Recently I read a very inspiring book. Although reading might not be the best verb to use in this case, since it was an audio book. But that is rather beside the point. It was Tribes: We Need You to Lead Us, written and read by Seth Godin. A book that calls for leadership, and inspires to lead. The book is based, to my interpretation, around three main points: it’s about the people, everyone can lead and modern technology enables everyone to lead.
The fact that people are put in the center, is not a very novel idea. Nevertheless, with all the Twitters and Facebooks and now Wave, many forget that the technology itself is useless, if you can not mobilize the people. Find a common goal, find your tribe, and use these wonderful tools to lead that tribe. For me, the book came, not coincidentally, on a very right moment. I was in the midst of organizing a charity challenge, and realized that I was leading a tribe in that respect. And that was not about me, which was the cool thing. It was about the people that wanted to participate, and the girls we were raising money for so that they can have an education. Because, according to Godin, leading is not about the leader. It’s about the tribe, and the goal. The leader is actually a facilitator, and everybody can do that.

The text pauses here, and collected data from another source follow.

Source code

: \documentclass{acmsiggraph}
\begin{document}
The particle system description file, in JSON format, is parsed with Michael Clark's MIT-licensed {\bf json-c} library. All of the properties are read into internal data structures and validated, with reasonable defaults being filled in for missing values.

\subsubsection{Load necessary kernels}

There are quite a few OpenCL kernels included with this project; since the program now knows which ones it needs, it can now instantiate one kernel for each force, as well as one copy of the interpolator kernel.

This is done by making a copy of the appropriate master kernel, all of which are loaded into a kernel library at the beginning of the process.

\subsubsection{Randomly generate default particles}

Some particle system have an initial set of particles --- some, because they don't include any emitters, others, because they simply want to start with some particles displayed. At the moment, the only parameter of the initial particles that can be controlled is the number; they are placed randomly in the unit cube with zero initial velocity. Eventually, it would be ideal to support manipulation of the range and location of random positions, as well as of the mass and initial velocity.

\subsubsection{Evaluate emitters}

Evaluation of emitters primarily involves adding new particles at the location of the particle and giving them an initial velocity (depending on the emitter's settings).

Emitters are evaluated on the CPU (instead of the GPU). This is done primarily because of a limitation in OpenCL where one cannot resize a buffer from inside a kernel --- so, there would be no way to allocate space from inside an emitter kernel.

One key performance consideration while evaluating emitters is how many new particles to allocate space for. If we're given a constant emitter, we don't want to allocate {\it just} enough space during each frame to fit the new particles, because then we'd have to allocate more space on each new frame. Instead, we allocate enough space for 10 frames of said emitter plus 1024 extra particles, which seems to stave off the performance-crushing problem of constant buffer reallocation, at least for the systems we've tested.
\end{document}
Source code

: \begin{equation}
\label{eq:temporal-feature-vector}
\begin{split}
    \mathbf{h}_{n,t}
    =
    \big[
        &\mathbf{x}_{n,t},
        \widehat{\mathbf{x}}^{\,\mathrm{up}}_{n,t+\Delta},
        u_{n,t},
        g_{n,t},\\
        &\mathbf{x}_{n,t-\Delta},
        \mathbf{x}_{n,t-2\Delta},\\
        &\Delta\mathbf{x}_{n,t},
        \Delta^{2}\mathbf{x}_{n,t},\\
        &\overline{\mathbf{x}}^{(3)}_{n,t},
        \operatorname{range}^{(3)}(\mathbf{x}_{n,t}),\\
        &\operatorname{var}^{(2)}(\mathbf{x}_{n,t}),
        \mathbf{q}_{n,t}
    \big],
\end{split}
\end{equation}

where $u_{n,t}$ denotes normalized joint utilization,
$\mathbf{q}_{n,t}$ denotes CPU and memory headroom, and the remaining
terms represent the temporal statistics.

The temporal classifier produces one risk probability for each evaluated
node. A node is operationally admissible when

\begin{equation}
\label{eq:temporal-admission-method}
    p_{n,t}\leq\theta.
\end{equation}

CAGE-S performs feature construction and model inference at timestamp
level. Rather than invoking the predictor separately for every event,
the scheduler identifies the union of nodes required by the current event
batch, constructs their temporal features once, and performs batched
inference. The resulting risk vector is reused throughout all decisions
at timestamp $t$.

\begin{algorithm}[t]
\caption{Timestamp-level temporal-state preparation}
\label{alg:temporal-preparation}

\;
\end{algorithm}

Whilst listening to Godin, there were two moments I absolutely disagreed with him, and they are very much related. One was when he referred to the ‘Six Sigma sham’ and later, when he referred to the famous quote by Henry Ford “If I had asked people what they wanted, they would have said faster horses”. Why is that related? Well, Six Sigma is aimed very strongly at finding what the customer wants, and delivering that in a stable way. While Godin implies Six Sigma to be a straight jacket that keeps people from breaking out, to me, if you apply it correctly, it makes your production process more controllable, and gives the people in it more freedom to innovate new ways of making what the customer really wants. Six Sigma not only focusses on eliminating deviance in the production process, but also very much on the Voice of the Customer. And that is where the Ford quote is a perfect illustraiton of a mass production misconception: the arrogance that the producer knows best. The problem with the Forsd quote is, that while it might ask the right question (what do my customers want), it is satisfied with the wrong answer. Listening to the customer is not only noting their answers, but trying to find out what’s behind it. Behind the ‘faster horses’ answer, is the wish to travel faster from point A to point B. Maybe in a more reliable way, being able to bring more than you can pack on a horse, and with a cover over your head to shield you from the weather. Any Six Sigma practitioner will tell you that listening to the customer is about finding out their real needs.
And that brings me back again to the brilliant part of the book: look around you, find the needs and goals of people, and where they match with yours, you not only may have found your tribe, but you have an opportunity, or maybe even an obligation, to lead that tribe to reach your goals.